* Exercise requirements
Take the entries below and print only the lines from the one with "The default hashes" through the one with "to last. The", exactly as they stand, both ends included.

* Data shown
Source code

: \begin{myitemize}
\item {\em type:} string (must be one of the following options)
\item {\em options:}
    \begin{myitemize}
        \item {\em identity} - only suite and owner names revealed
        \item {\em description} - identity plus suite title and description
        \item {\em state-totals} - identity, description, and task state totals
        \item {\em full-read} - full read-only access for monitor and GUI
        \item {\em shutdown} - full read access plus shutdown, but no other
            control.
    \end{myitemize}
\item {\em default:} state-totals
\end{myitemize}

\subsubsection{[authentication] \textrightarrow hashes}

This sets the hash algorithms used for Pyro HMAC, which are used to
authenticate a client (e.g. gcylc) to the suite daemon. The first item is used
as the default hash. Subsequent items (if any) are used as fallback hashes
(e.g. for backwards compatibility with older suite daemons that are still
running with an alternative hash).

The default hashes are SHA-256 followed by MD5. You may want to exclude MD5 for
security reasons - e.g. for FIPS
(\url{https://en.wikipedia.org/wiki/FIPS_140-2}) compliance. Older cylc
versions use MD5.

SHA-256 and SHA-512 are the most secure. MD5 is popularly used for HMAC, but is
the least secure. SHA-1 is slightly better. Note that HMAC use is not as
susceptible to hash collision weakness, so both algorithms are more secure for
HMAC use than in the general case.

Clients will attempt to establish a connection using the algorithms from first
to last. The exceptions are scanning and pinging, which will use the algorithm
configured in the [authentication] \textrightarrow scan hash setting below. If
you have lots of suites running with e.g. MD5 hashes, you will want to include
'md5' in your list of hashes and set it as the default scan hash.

* Solution for this task
The default hashes are SHA-256 followed by MD5. You may want to exclude MD5 for
security reasons - e.g. for FIPS
(\url{https://en.wikipedia.org/wiki/FIPS_140-2}) compliance. Older cylc
versions use MD5.

SHA-256 and SHA-512 are the most secure. MD5 is popularly used for HMAC, but is
the least secure. SHA-1 is slightly better. Note that HMAC use is not as
susceptible to hash collision weakness, so both algorithms are more secure for
HMAC use than in the general case.

Clients will attempt to establish a connection using the algorithms from first
to last. The exceptions are scanning and pinging, which will use the algorithm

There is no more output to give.